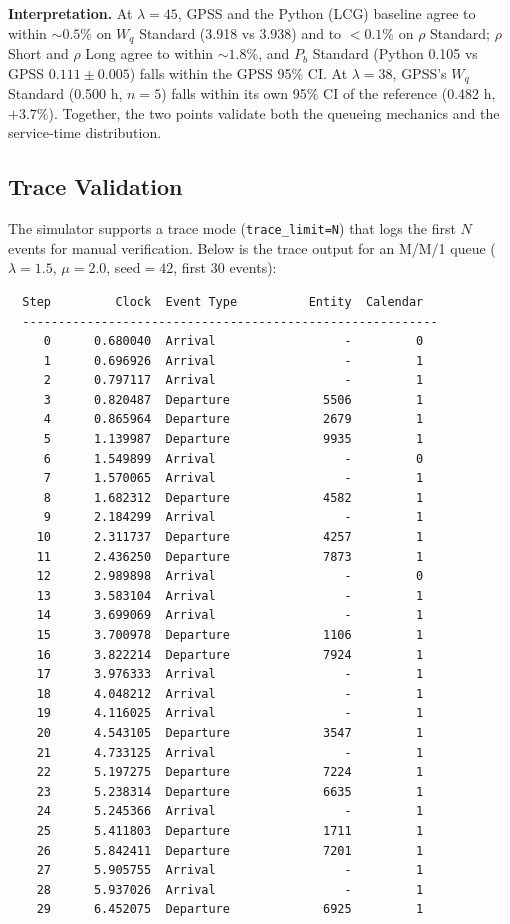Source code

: \documentclass[11pt,a4paper]{article}
\newcommand{\Wq}{\ensuremath{W_q}}
\newcommand{\Pb}{\ensuremath{P_b}}
\newcommand{\lam}{\ensuremath{\lambda}}
\newcommand{\murate}{\ensuremath{\mu}}
\begin{document}
\textbf{Interpretation.} At $\lam=45$, GPSS and the Python (LCG) baseline agree to within ${\sim}0.5\%$
on $\Wq$ Standard (3.918 vs 3.938) and to $<0.1\%$ on $\rho$ Standard; $\rho$ Short and $\rho$ Long agree
to within ${\sim}1.8\%$, and $\Pb$ Standard (Python 0.105 vs GPSS $0.111 \pm 0.005$) falls within the
GPSS 95\% CI. At $\lam=38$, GPSS's $\Wq$ Standard (0.500 h, $n=5$) falls within its own 95\% CI of the
reference (0.482 h, $+3.7\%$). Together, the two points validate both the queueing mechanics and the
service-time distribution.

\subsection{Trace Validation}

The simulator supports a trace mode (\texttt{trace\_limit=N}) that logs the first $N$ events for manual
verification. Below is the trace output for an M/M/1 queue ($\lam=1.5$, $\murate=2.0$, seed$=42$,
first 30 events):

\begin{lstlisting}
  Step         Clock  Event Type          Entity  Calendar
  ----------------------------------------------------------
     0      0.680040  Arrival                  -         0
     1      0.696926  Arrival                  -         1
     2      0.797117  Arrival                  -         1
     3      0.820487  Departure             5506         1
     4      0.865964  Departure             2679         1
     5      1.139987  Departure             9935         1
     6      1.549899  Arrival                  -         0
     7      1.570065  Arrival                  -         1
     8      1.682312  Departure             4582         1
     9      2.184299  Arrival                  -         1
    10      2.311737  Departure             4257         1
    11      2.436250  Departure             7873         1
    12      2.989898  Arrival                  -         0
    13      3.583104  Arrival                  -         1
    14      3.699069  Arrival                  -         1
    15      3.700978  Departure             1106         1
    16      3.822214  Departure             7924         1
    17      3.976333  Arrival                  -         1
    18      4.048212  Arrival                  -         1
    19      4.116025  Arrival                  -         1
    20      4.543105  Departure             3547         1
    21      4.733125  Arrival                  -         1
    22      5.197275  Departure             7224         1
    23      5.238314  Departure             6635         1
    24      5.245366  Arrival                  -         1
    25      5.411803  Departure             1711         1
    26      5.842411  Departure             7201         1
    27      5.905755  Arrival                  -         1
    28      5.937026  Arrival                  -         1
    29      6.452075  Departure             6925         1
\end{lstlisting}
\end{document}
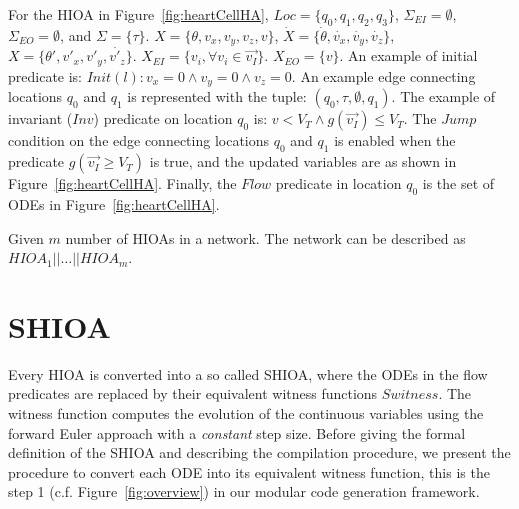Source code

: For the \ac{HIOA} in Figure~\ref{fig:heartCellHA},
$Loc=\{q_{0},q_{1},q_{2},q_{3}\}$, $\Sigma_{EI} = \emptyset$,
$\Sigma_{EO}=\emptyset$, and
$\Sigma=\{\tau\}$. $X=\{\theta,v_{x},v_{y},v_{z},v\}$,
\mbox{$\dot{X}=\{\dot{\theta},\dot{v_{x}},\dot{v_{y}},\dot{v_{z}}\}$},
\mbox{$X=\{\theta',{v'_{x}},{v'_{y}},\dot{v'_{z}}\}$}.
$X_{EI}=\{v_{i}, \forall v_{i} \in \vec{v_{I}}\}$.  $X_{EO}=\{v\}$. An
example of initial predicate is:
$Init(l): v_{x}=0 \wedge v_{y}=0 \wedge v_{z}=0$. An example edge
connecting locations $q_{0}$ and $q_{1}$ is represented with the tuple:
$(q_{0},\tau,\emptyset,q_{1})$. The example of invariant ($Inv$)
predicate on location $q_{0}$ is:
$v < V_{T} \wedge g(\vec{v_{I}}) \leq V_{T}$. The $Jump$ condition on
the edge connecting locations $q_{0}$ and $q_{1}$ is enabled when the
predicate \mbox{$g(\vec{v_{I}} \geq V_{T})$} is true, and the updated
variables are as shown in Figure~\ref{fig:heartCellHA}. Finally, the
$Flow$ predicate in location $q_{0}$ is the set of ODEs in
Figure~\ref{fig:heartCellHA}.



{\color{red} Given $m$ number of \acp{HIOA} in a network.  The network
  can be described as $HIOA_1 || \dots || HIOA_m$.}


\section{\acf{SHIOA}}
\label{sec:SHA}

Every \ac{HIOA} is converted into a so called \ac{SHIOA}, where the ODEs
in the flow predicates are replaced by their equivalent witness
functions $Switness$. The witness function computes the evolution of the
continuous variables using the forward Euler approach with a
\emph{constant} step size. Before giving the formal definition of the
\ac{SHIOA} and describing the compilation procedure, we present the
procedure to convert each ODE into its equivalent witness function, this
is the step 1 (c.f. Figure~\ref{fig:overview}) in our modular code
generation framework.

• • • • •

Copy out every line from the material above where the string "agree" turns up.

\textbf{Interpretation.} At $\lam=45$, GPSS and the Python (LCG) baseline agree to within ${\sim}0.5\%$
on $\Wq$ Standard (3.918 vs 3.938) and to $<0.1\%$ on $\rho$ Standard; $\rho$ Short and $\rho$ Long agree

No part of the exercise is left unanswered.